→ **WHAT YOU WILL DO**: Show each line in the listing below that contains the word "classes".

↓↓↓

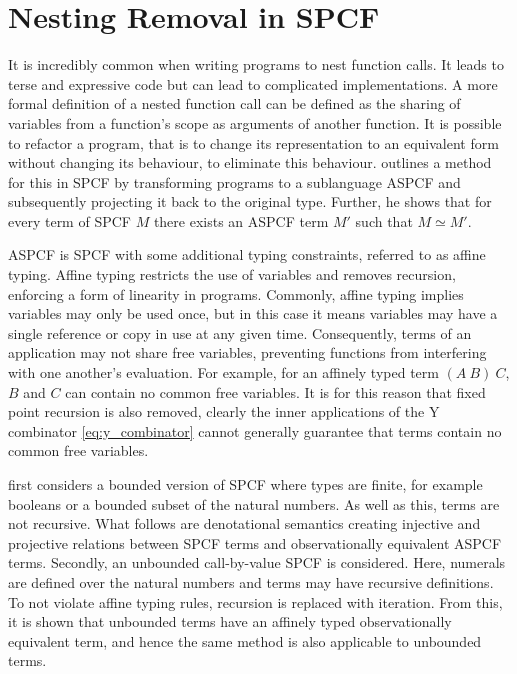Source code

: \documentclass[12pt,a4paper]{report}
\theoremstyle{definition}
\theoremstyle{remark}
\begin{document}
\section{Nesting Removal in SPCF}\label{sec:nesting_removal}
It is incredibly common when writing programs to nest function calls. It leads to terse and expressive code but can lead to complicated implementations. A more formal definition of a nested function call can be defined as the sharing of variables from a function's scope as arguments of another function. It is possible to refactor a program, that is to change its representation to an equivalent form without changing its behaviour, to eliminate this behaviour. \cite{laird_2007} outlines a method for this in SPCF by transforming programs to a sublanguage ASPCF and subsequently projecting it back to the original type. Further, he shows that for every term of SPCF $M$ there exists an ASPCF term $M'$ such that $M \simeq M'$.

ASPCF is SPCF with some additional typing constraints, referred to as affine typing. Affine typing restricts the use of variables and removes recursion, enforcing a form of linearity in programs. Commonly, affine typing implies variables may only be used once, but in this case it means variables may have a single reference or copy in use at any given time. Consequently, terms of an application may not share free variables, preventing functions from interfering with one another's evaluation. For example, for an affinely typed term $(A\ B)\ C$, $B$ and $C$ can contain no common free variables. It is for this reason that fixed point recursion is also removed, clearly the inner applications of the Y combinator \eqref{eq:y_combinator} cannot generally guarantee that terms contain no common free variables.

\cite{laird_2007} first considers a bounded version of SPCF where types are finite, for example booleans or a bounded subset of the natural numbers. As well as this, terms are not recursive. What follows are denotational semantics creating injective and projective relations between SPCF terms and observationally equivalent ASPCF terms. Secondly, an unbounded call-by-value SPCF is considered. Here, numerals are defined over the natural numbers and terms may have recursive definitions. To not violate affine typing rules, recursion is replaced with iteration. From this, it is shown that unbounded terms have an affinely typed observationally equivalent term, and hence the same method is also applicable to unbounded terms.
\end{document}
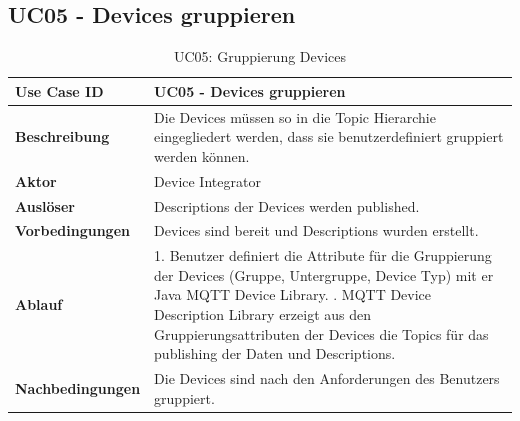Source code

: \subsection{UC05 - Devices gruppieren}

\begin{table}[H]
\begin{tabularx}{\textwidth}{|l|X|}

 \hline
 {\bf Use Case ID }    & UC05 - Devices gruppieren \\  \hline
 {\bf Beschreibung }   & Die Devices müssen so in die Topic Hierarchie eingegliedert werden, dass sie benutzerdefiniert gruppiert werden können. \\ \hline
 {\bf Aktor }          & Device Integrator \\ \hline
 {\bf Auslöser }       & Descriptions der Devices werden published. \\ \hline
 {\bf Vorbedingungen } & Devices sind bereit und Descriptions wurden erstellt. \\ \hline
 {\bf Ablauf }         & 
  1. Benutzer definiert die Attribute für die Gruppierung der Devices (Gruppe, Untergruppe, Device Typ) mit er Java MQTT Device Library. \newline
  2. MQTT Device Description Library erzeigt aus den Gruppierungsattributen der Devices die Topics für das publishing der Daten und Descriptions. \\ \hline
 {\bf Nachbedingungen} & Die Devices sind nach den Anforderungen des Benutzers gruppiert. \\ \hline
  
\end{tabularx}
\caption{UC05: Gruppierung Devices}
\end{table}

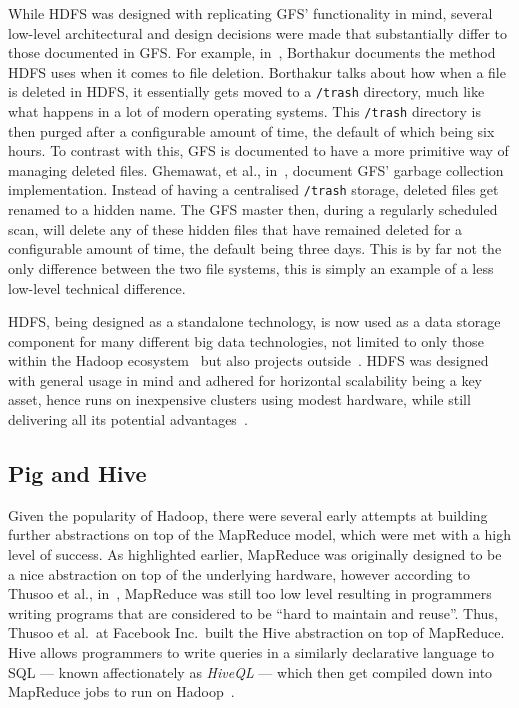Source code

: While HDFS was designed with replicating GFS' functionality in mind, several low-level architectural and design decisions
were made that substantially differ to those documented in GFS. For example, in~\cite{borthakur2007hadoop}, Borthakur
documents the method HDFS uses when it comes to file deletion. Borthakur talks about how when a file is deleted in HDFS,
it essentially gets moved to a \texttt{/trash} directory, much like what happens in a lot of modern operating systems.
This \texttt{/trash} directory is then purged after a configurable amount of time, the default of which being six hours.
To contrast with this, GFS is documented to have a more primitive way of managing deleted files. Ghemawat, et al.,
in~\cite{ghemawat_google_2003}, document GFS' garbage collection implementation. Instead of having a centralised
\texttt{/trash} storage, deleted files get renamed to a hidden name. The GFS master then, during a regularly scheduled
scan, will delete any of these hidden files that have remained deleted for a configurable amount of time, the default
being three days. This is by far not the only difference between the two file systems, this is simply an example of a
less low-level technical difference.

HDFS, being designed as a standalone technology, is now used as a data storage component for many different big data
technologies, not limited to only those within the Hadoop ecosystem~\cite{taylor2010overview} but also projects
outside~\cite{xin2013graphx,yang2013big}. HDFS was designed with general usage in mind and adhered for horizontal
scalability being a key asset, hence runs on inexpensive clusters using modest hardware, while still delivering all
its potential advantages~\cite{borthakur2008hdfs}.



\subsection{Pig and Hive} %
\label{ssub:pig_and_hive}

Given the popularity of Hadoop, there were several early attempts at building further abstractions on top of the
MapReduce model, which were met with a high level of success. As highlighted earlier, MapReduce was originally designed
to be a nice abstraction on top of the underlying hardware, however according to Thusoo et al., in~\cite{thusoo2009hive},
MapReduce was still too low level resulting in programmers writing programs that are considered to be ``hard to maintain
and reuse''. Thus, Thusoo et al.\ at Facebook Inc.\ built the Hive abstraction on top of MapReduce. Hive allows
programmers to write queries in a similarly declarative language to SQL --- known affectionately as \textit{HiveQL} ---
which then get compiled down into MapReduce jobs to run on Hadoop~\cite{thusoo2010hive}.


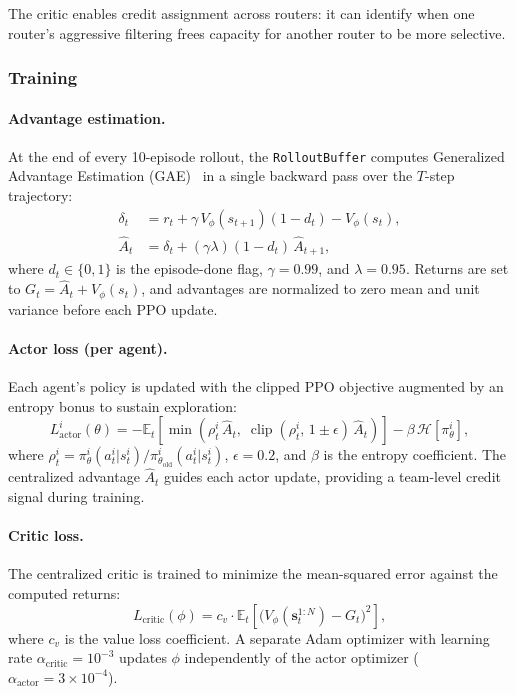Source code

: \documentclass[sigconf,nonacm]{acmart}
\begin{document}
The critic enables credit assignment across routers: it can identify when one router's aggressive filtering frees capacity for another router to be more selective.

\subsubsection{Training}

\paragraph{Advantage estimation.}
At the end of every 10-episode rollout, the \texttt{RolloutBuffer} computes Generalized Advantage Estimation (GAE)~\cite{schulman2015high} in a single backward pass over the $T$-step trajectory:
\begin{align}
    \delta_t &= r_t + \gamma\, V_\phi(s_{t+1})(1 - d_t) - V_\phi(s_t), \\
    \hat{A}_t &= \delta_t + (\gamma\lambda)(1 - d_t)\,\hat{A}_{t+1},
\end{align}
where $d_t \in \{0,1\}$ is the episode-done flag, $\gamma = 0.99$, and $\lambda = 0.95$.
Returns are set to $G_t = \hat{A}_t + V_\phi(s_t)$, and advantages are normalized to zero mean and unit variance before each PPO update.

\paragraph{Actor loss (per agent).}
Each agent's policy is updated with the clipped PPO objective augmented by an entropy bonus to sustain exploration:
\begin{equation}
    L^i_\text{actor}(\theta) = -\mathbb{E}_t\!\left[\min\!\left(\rho^i_t\,\hat{A}_t,\;\operatorname{clip}(\rho^i_t,\,1\pm\epsilon)\,\hat{A}_t\right)\right] - \beta\,\mathcal{H}[\pi^i_\theta],
\end{equation}
where $\rho^i_t = \pi^i_\theta(a^i_t | s^i_t)/\pi^i_{\theta_\text{old}}(a^i_t | s^i_t)$, $\epsilon = 0.2$, and $\beta$ is the entropy coefficient.
The centralized advantage $\hat{A}_t$ guides each actor update, providing a team-level credit signal during training.

\paragraph{Critic loss.}
The centralized critic is trained to minimize the mean-squared error against the computed returns:
\begin{equation}
    L_\text{critic}(\phi) = c_v \cdot \mathbb{E}_t\!\left[\bigl(V_\phi(\mathbf{s}^{1:N}_t) - G_t\bigr)^2\right],
\end{equation}
where $c_v$ is the value loss coefficient. A separate Adam optimizer with learning rate $\alpha_\text{critic} = 10^{-3}$ updates $\phi$ independently of the actor optimizer ($\alpha_\text{actor} = 3 \times 10^{-4}$).
\end{document}
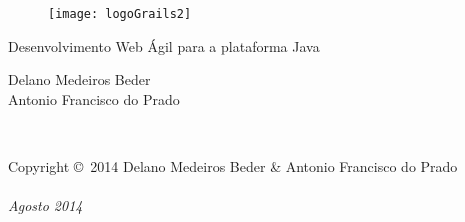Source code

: \documentclass[11pt,fleqn]{book}
\begin{document}
\sloppy

\setcounter{page}{1}



\begingroup
\thispagestyle{empty}
\centering
\vspace*{5cm}
\par\normalfont\fontsize{32}{32}\sffamily\selectfont
\begin{figure}[h]
\centering\texttt{[image: logoGrails2]}
\end{figure}
\vspace{3cm}
Desenvolvimento Web Ágil para a plataforma Java\par %
\vspace*{4cm}
{\Huge 
Delano Medeiros Beder \\
Antonio Francisco do Prado
}\par %

\endgroup


\newpage
~\vfill
\thispagestyle{empty}

\noindent Copyright \copyright\ 2014 Delano Medeiros Beder \& Antonio Francisco do Prado\\ %


\hspace{1cm}\\
\noindent \textit{Agosto 2014} %



\pagestyle{empty} %
\end{document}
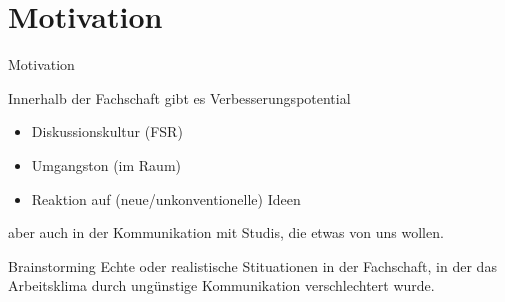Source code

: \section{Motivation}

\begin{frame}[c]{Motivation}

	Innerhalb der Fachschaft gibt es Verbesserungspotential	
		
	\begin{itemize}[<+(1)->]
		\item Diskussionskultur (FSR)
		\item Umgangston (im Raum)
		\item Reaktion auf (neue/unkonventionelle) Ideen
	\end{itemize}

	aber auch in der Kommunikation mit Studis, die etwas von uns wollen.


	\begin{block}{Brainstorming}%
		Echte oder realistische Stituationen in der Fachschaft, in der das
		Arbeitsklima durch ungünstige Kommunikation verschlechtert wurde.
	\end{block}
\end{frame}

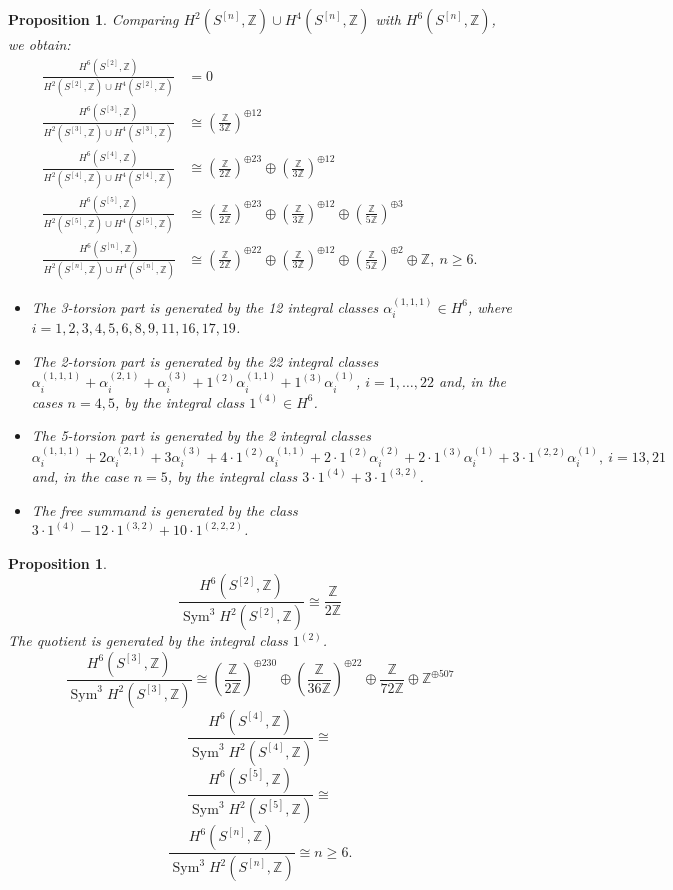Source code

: \documentclass{amsart}
\DeclareMathOperator{\Sym}{Sym}
\newcommand{\hilb}[1]{^{[#1]}}
\newcommand{\IZ}{\mathbb{Z}}
\theoremstyle{plain}
\newtheorem{proposition}[theorem]{Proposition}
\theoremstyle{definition}
\theoremstyle{remark}
\begin{document}
\begin{proposition} Comparing $H^2(S\hilb{n},\IZ) \cup H^4(S\hilb{n},\IZ) $ with $H^6(S\hilb{n},\IZ) $, we obtain:
\begin{align} 
\frac{H^6(S\hilb{2},\IZ) }{H^2(S\hilb{2},\IZ)\cup H^4(S\hilb{2},\IZ)} &= 0 
\\
\frac{H^6(S\hilb{3},\IZ)}{H^2(S\hilb{3},\IZ)\cup H^4(S\hilb{3},\IZ)} &\cong \left(\frac{\IZ}{3\IZ}\right)^{\oplus 12} 
\\
\frac{H^6(S\hilb{4},\IZ)}{H^2(S\hilb{4},\IZ)\cup H^4(S\hilb{4},\IZ)} &\cong \left(\frac{\IZ}{2\IZ}\right)^{\oplus 23} \oplus \left(\frac{\IZ}{3\IZ}\right)^{\oplus 12} 
\\
\frac{H^6(S\hilb{5},\IZ)}{H^2(S\hilb{5},\IZ)\cup H^4(S\hilb{5},\IZ)} &\cong \left(\frac{\IZ}{2\IZ}\right)^{\oplus 23} \oplus \left(\frac{\IZ}{3\IZ}\right)^{\oplus 12} \oplus \left(\frac{\IZ}{5\IZ}\right)^{\oplus 3} 
\\
\frac{H^6(S\hilb{n},\IZ)}{H^2(S\hilb{n},\IZ)\cup H^4(S\hilb{n},\IZ)} &\cong \left(\frac{\IZ}{2\IZ}\right)^{\oplus 22} \oplus \left(\frac{\IZ}{3\IZ}\right)^{\oplus 12} \oplus \left(\frac{\IZ}{5\IZ}\right)^{\oplus 2}\oplus \IZ, \ n\geq 6.
\end{align}
\begin{itemize}
\item The 3-torsion part is generated by the 12 integral classes $\alpha_i^{(1,1,1)}\in H^6$, where $ i = 1,2,3,4,5,6,8,9,11,16,17,19$.
\item The 2-torsion part is generated by the 22 integral classes $\alpha_i^{(1,1,1)} +\alpha_i^{(2,1)} + \alpha_i^{(3)}+ 1^{(2)}\alpha_i^{(1,1)}+1^{(3)}\alpha_i^{(1)} $, $i=1,\ldots,22$ and, in the cases $n=4,5$, by the integral class $1^{(4)}\in H^6$.
\item The 5-torsion part is generated by the 2 integral classes
$\alpha_i^{(1,1,1)}+2\alpha_i^{(2,1)}+3\alpha_i^{(3)}+ 4\cdot 1^{(2)}\alpha_i^{(1,1)} +  2\cdot 1^{(2)} \alpha_i^{(2)}+ 2\cdot 1^{(3)}\alpha_i^{ (1)} + 3\cdot 1^{(2,2)}\alpha_i^{(1)},\ i =13,21$ 
and, in the case $n=5$, by the integral class $3\cdot 1^{(4)}+3\cdot1^{(3,2)}$.
\item The free summand is generated by the class $3\cdot 1^{(4)} - 12\cdot 1^{(3,2)}+10\cdot 1^{(2,2,2)}$.
\end{itemize}
\end{proposition}
\begin{proposition}
$$
\frac{H^6(S\hilb{2},\IZ)}{\Sym^3 H^2(S\hilb{2},\IZ)} \cong 
\frac{\IZ}{2\IZ}
$$
The quotient is generated by the integral class $1^{(2)}$.
$$
\frac{H^6(S\hilb{3},\IZ)}{\Sym^3 H^2(S\hilb{3},\IZ)} \cong  \left(\frac{\IZ}{2\IZ}\right)^{\oplus 230}\oplus \left(\frac{\IZ}{36\IZ}\right)^{\oplus 22}\oplus \frac{\IZ}{72\IZ} \oplus \IZ^{\oplus 507}
$$
$$
\frac{H^6(S\hilb{4},\IZ)}{\Sym^3 H^2(S\hilb{4},\IZ)} \cong  
$$
$$
\frac{H^6(S\hilb{5},\IZ)}{\Sym^3 H^2(S\hilb{5},\IZ)} \cong  
$$
$$
\frac{H^6(S\hilb{n},\IZ)}{\Sym^3 H^2(S\hilb{n},\IZ)} \cong   n\geq 6.
$$
\end{proposition}



\end{document}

↑↑↑

→ **SOLUTION FOR THIS EXERCISE**:
\item The 3-torsion part is generated by the 12 integral classes $\alpha_i^{(1,1,1)}\in H^6$, where $ i = 1,2,3,4,5,6,8,9,11,16,17,19$.
\item The 2-torsion part is generated by the 22 integral classes $\alpha_i^{(1,1,1)} +\alpha_i^{(2,1)} + \alpha_i^{(3)}+ 1^{(2)}\alpha_i^{(1,1)}+1^{(3)}\alpha_i^{(1)} $, $i=1,\ldots,22$ and, in the cases $n=4,5$, by the integral class $1^{(4)}\in H^6$.
\item The 5-torsion part is generated by the 2 integral classes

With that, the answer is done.